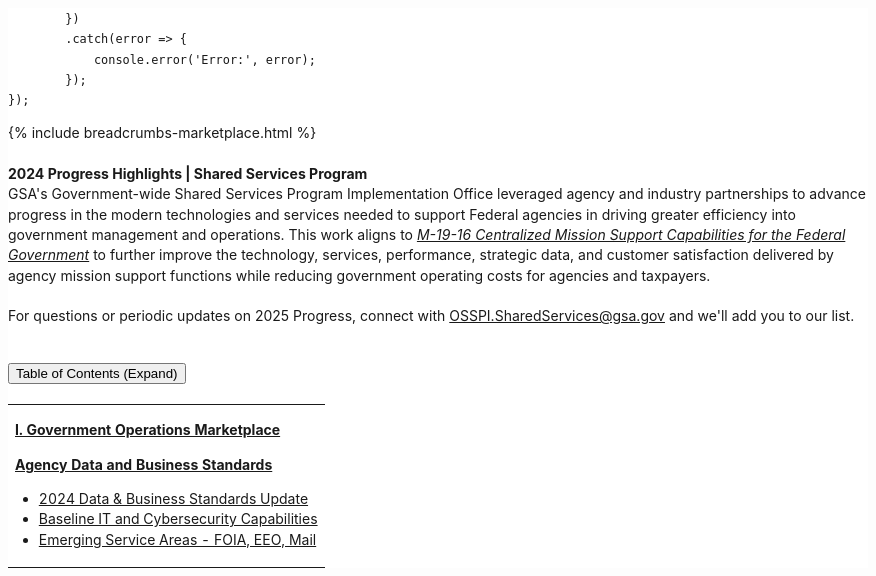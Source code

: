             })
            .catch(error => {
                console.error('Error:', error);
            }); 
    });
</script>


<style>
  a.green-link {
    color: #D83933; /* Red color */
  }
</style>

<div class="grid-container">
    <div class="grid-row grid-gap">
            <div class="tablet:grid-col-10 tablet:grid-offset-1 padding-top-1">
            {% include breadcrumbs-marketplace.html %}
            </div>
    </div>
</div>



<section class="pm" id="financial-management">
    <div class="grid-container">

   <div class="grid-row">
            <div class="tablet:grid-col-12 grid-offset-1">
            <BR>
                <B>2024 Progress Highlights | Shared Services Program</B>
                <BR>
             GSA's Government-wide Shared Services Program Implementation Office leveraged agency and industry partnerships to advance progress in the modern technologies and services needed to support Federal agencies in driving greater efficiency into government management and operations.  This work aligns to <I><A HREF="https://www.whitehouse.gov/wp-content/uploads/2019/04/M-19-16.pdf">M-19-16 Centralized Mission Support Capabilities for the Federal Government</A></I> to further improve the technology, services, performance, strategic data, and customer satisfaction delivered by agency mission support functions while reducing government operating costs for agencies and taxpayers.
                <BR><BR>
For questions or periodic updates on 2025 Progress, connect with <A HREF="mailto:OSSPI.SharedServices@gsa.gov">OSSPI.SharedServices@gsa.gov</A> and we'll add you to our list.
            </div>
        </div>
   <div class="grid-row">
            <div class="tablet:grid-col-12 grid-offset-1">
<div class="usa-accordion padding-bottom-2 padding-top-2">
  <h2 class="usa-accordion__heading">
    <button
      type="button"
      class="usa-accordion__button"
      aria-expanded="false"
      aria-controls="table-of-contents"
    >Table of Contents (Expand)
    </button>
  </h2>
  <div id="table-of-contents" class="usa-accordion__content usa-prose">
    <table class="usa-table usa-table--stacked usa-table--borderless">
      <tbody>
        <tr>
          <td style="border: 0;">
              <p><b><a href="#govops">I. Government Operations Marketplace</a></b></p>
              <p><b><a href="#databusinessstandards">Agency Data and Business Standards</a></b></p>
              <ul>
            <li><a href="#annualupdate">2024 Data & Business Standards Update</a></li>
            <li><a href="#cyberit">Baseline IT and Cybersecurity Capabilities</a></li>
            <li><a href="#emerging">Emerging Service Areas - FOIA, EEO, Mail</a></li>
————————
Exercise requirements: When pictures appear among the entries, skip them and copy all remaining text precisely.

Expected answer:
Source code

:             })
            .catch(error => {
                console.error('Error:', error);
            }); 
    });
</script>


<style>
  a.green-link {
    color: #D83933; /* Red color */
  }
</style>

<div class="grid-container">
    <div class="grid-row grid-gap">
            <div class="tablet:grid-col-10 tablet:grid-offset-1 padding-top-1">
            {% include breadcrumbs-marketplace.html %}
            </div>
    </div>
</div>



<section class="pm" id="financial-management">
    <div class="grid-container">

   <div class="grid-row">
            <div class="tablet:grid-col-12 grid-offset-1">
            <BR>
                <B>2024 Progress Highlights | Shared Services Program</B>
                <BR>
             GSA's Government-wide Shared Services Program Implementation Office leveraged agency and industry partnerships to advance progress in the modern technologies and services needed to support Federal agencies in driving greater efficiency into government management and operations.  This work aligns to <I><A HREF="https://www.whitehouse.gov/wp-content/uploads/2019/04/M-19-16.pdf">M-19-16 Centralized Mission Support Capabilities for the Federal Government</A></I> to further improve the technology, services, performance, strategic data, and customer satisfaction delivered by agency mission support functions while reducing government operating costs for agencies and taxpayers.
                <BR><BR>
For questions or periodic updates on 2025 Progress, connect with <A HREF="mailto:OSSPI.SharedServices@gsa.gov">OSSPI.SharedServices@gsa.gov</A> and we'll add you to our list.
            </div>
        </div>
   <div class="grid-row">
            <div class="tablet:grid-col-12 grid-offset-1">
<div class="usa-accordion padding-bottom-2 padding-top-2">
  <h2 class="usa-accordion__heading">
    <button
      type="button"
      class="usa-accordion__button"
      aria-expanded="false"
      aria-controls="table-of-contents"
    >Table of Contents (Expand)
    </button>
  </h2>
  <div id="table-of-contents" class="usa-accordion__content usa-prose">
    <table class="usa-table usa-table--stacked usa-table--borderless">
      <tbody>
        <tr>
          <td style="border: 0;">
              <p><b><a href="#govops">I. Government Operations Marketplace</a></b></p>
              <p><b><a href="#databusinessstandards">Agency Data and Business Standards</a></b></p>
              <ul>
            <li><a href="#annualupdate">2024 Data & Business Standards Update</a></li>
            <li><a href="#cyberit">Baseline IT and Cybersecurity Capabilities</a></li>
            <li><a href="#emerging">Emerging Service Areas - FOIA, EEO, Mail</a></li>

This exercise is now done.